▶ [What you need to do]: Every record must be transcribed in its entirety, apart from the images, which are to be omitted.

[Source texts of formatted documents]
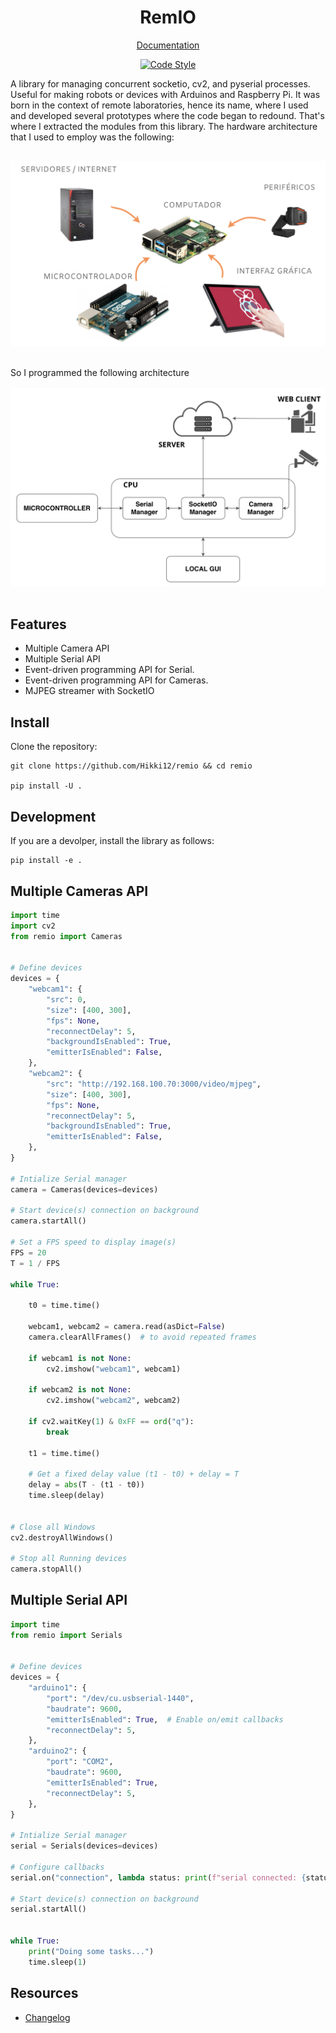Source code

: <div align="center"><h1> RemIO </h1></div>
<div align="center">

[Documentation](https://hikki12.github.io/remio/)

[![Code Style][black-badge]][black]

</div>

A library for managing concurrent socketio, cv2, and pyserial processes. Useful for making robots or devices with Arduinos and Raspberry Pi. It was born in the context of remote laboratories, hence its name, where I used and developed several prototypes where the code began to redound. That's where I extracted the modules from this library. The hardware architecture that I used to employ was the following:

<img src="./docs/assets/images/arch-1.png" style="margin: 1rem 0;">

So I programmed the following architecture
<img src="./docs/assets/images/modules-arch.png" style="margin: 1rem 0;">

## Features
- Multiple Camera API
- Multiple Serial API
- Event-driven programming API for Serial.
- Event-driven programming API for Cameras.
- MJPEG streamer with SocketIO



## Install
Clone the repository:
```
git clone https://github.com/Hikki12/remio && cd remio

pip install -U .
```
## Development
If you are a devolper, install the library as follows:
```
pip install -e .
```


## Multiple Cameras API
```python
import time
import cv2
from remio import Cameras


# Define devices
devices = {
    "webcam1": {
        "src": 0,
        "size": [400, 300],
        "fps": None,
        "reconnectDelay": 5,
        "backgroundIsEnabled": True,
        "emitterIsEnabled": False,
    },
    "webcam2": {
        "src": "http://192.168.100.70:3000/video/mjpeg",
        "size": [400, 300],
        "fps": None,
        "reconnectDelay": 5,
        "backgroundIsEnabled": True,
        "emitterIsEnabled": False,
    },
}

# Intialize Serial manager
camera = Cameras(devices=devices)

# Start device(s) connection on background
camera.startAll()

# Set a FPS speed to display image(s)
FPS = 20
T = 1 / FPS

while True:

    t0 = time.time()

    webcam1, webcam2 = camera.read(asDict=False)
    camera.clearAllFrames()  # to avoid repeated frames

    if webcam1 is not None:
        cv2.imshow("webcam1", webcam1)

    if webcam2 is not None:
        cv2.imshow("webcam2", webcam2)

    if cv2.waitKey(1) & 0xFF == ord("q"):
        break

    t1 = time.time()

    # Get a fixed delay value (t1 - t0) + delay = T
    delay = abs(T - (t1 - t0))
    time.sleep(delay)


# Close all Windows
cv2.destroyAllWindows()

# Stop all Running devices
camera.stopAll()

```

## Multiple Serial API
```python
import time
from remio import Serials


# Define devices
devices = {
    "arduino1": {
        "port": "/dev/cu.usbserial-1440",
        "baudrate": 9600,
        "emitterIsEnabled": True,  # Enable on/emit callbacks
        "reconnectDelay": 5,
    },
    "arduino2": {
        "port": "COM2",
        "baudrate": 9600,
        "emitterIsEnabled": True,
        "reconnectDelay": 5,
    },
}

# Intialize Serial manager
serial = Serials(devices=devices)

# Configure callbacks
serial.on("connection", lambda status: print(f"serial connected: {status}"))

# Start device(s) connection on background
serial.startAll()


while True:
    print("Doing some tasks...")
    time.sleep(1)

```

Resources
---------
- [Changelog](./CHANGELOG.md)

<!--
External URLs
-->
[black]: https://github.com/psf/black

<!--
Badges
-->
[black-badge]:https://img.shields.io/badge/code%20style-black-000000.svg?style=for-the-badge&logo=github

▶ [Response to the task]:
Source code

: <div align="center"><h1> RemIO </h1></div>
<div align="center">

[Documentation](https://hikki12.github.io/remio/)

[![Code Style][black-badge]][black]

</div>

A library for managing concurrent socketio, cv2, and pyserial processes. Useful for making robots or devices with Arduinos and Raspberry Pi. It was born in the context of remote laboratories, hence its name, where I used and developed several prototypes where the code began to redound. That's where I extracted the modules from this library. The hardware architecture that I used to employ was the following:

<img src="./docs/assets/images/arch-1.png" style="margin: 1rem 0;">

So I programmed the following architecture
<img src="./docs/assets/images/modules-arch.png" style="margin: 1rem 0;">

## Features
- Multiple Camera API
- Multiple Serial API
- Event-driven programming API for Serial.
- Event-driven programming API for Cameras.
- MJPEG streamer with SocketIO



## Install
Clone the repository:
```
git clone https://github.com/Hikki12/remio && cd remio

pip install -U .
```
## Development
If you are a devolper, install the library as follows:
```
pip install -e .
```


## Multiple Cameras API
```python
import time
import cv2
from remio import Cameras


# Define devices
devices = {
    "webcam1": {
        "src": 0,
        "size": [400, 300],
        "fps": None,
        "reconnectDelay": 5,
        "backgroundIsEnabled": True,
        "emitterIsEnabled": False,
    },
    "webcam2": {
        "src": "http://192.168.100.70:3000/video/mjpeg",
        "size": [400, 300],
        "fps": None,
        "reconnectDelay": 5,
        "backgroundIsEnabled": True,
        "emitterIsEnabled": False,
    },
}

# Intialize Serial manager
camera = Cameras(devices=devices)

# Start device(s) connection on background
camera.startAll()

# Set a FPS speed to display image(s)
FPS = 20
T = 1 / FPS

while True:

    t0 = time.time()

    webcam1, webcam2 = camera.read(asDict=False)
    camera.clearAllFrames()  # to avoid repeated frames

    if webcam1 is not None:
        cv2.imshow("webcam1", webcam1)

    if webcam2 is not None:
        cv2.imshow("webcam2", webcam2)

    if cv2.waitKey(1) & 0xFF == ord("q"):
        break

    t1 = time.time()

    # Get a fixed delay value (t1 - t0) + delay = T
    delay = abs(T - (t1 - t0))
    time.sleep(delay)


# Close all Windows
cv2.destroyAllWindows()

# Stop all Running devices
camera.stopAll()

```

## Multiple Serial API
```python
import time
from remio import Serials


# Define devices
devices = {
    "arduino1": {
        "port": "/dev/cu.usbserial-1440",
        "baudrate": 9600,
        "emitterIsEnabled": True,  # Enable on/emit callbacks
        "reconnectDelay": 5,
    },
    "arduino2": {
        "port": "COM2",
        "baudrate": 9600,
        "emitterIsEnabled": True,
        "reconnectDelay": 5,
    },
}

# Intialize Serial manager
serial = Serials(devices=devices)

# Configure callbacks
serial.on("connection", lambda status: print(f"serial connected: {status}"))

# Start device(s) connection on background
serial.startAll()


while True:
    print("Doing some tasks...")
    time.sleep(1)

```

Resources
---------
- [Changelog](./CHANGELOG.md)

<!--
External URLs
-->
[black]: https://github.com/psf/black

<!--
Badges
-->
[black-badge]:https://img.shields.io/badge/code%20style-black-000000.svg?style=for-the-badge&logo=github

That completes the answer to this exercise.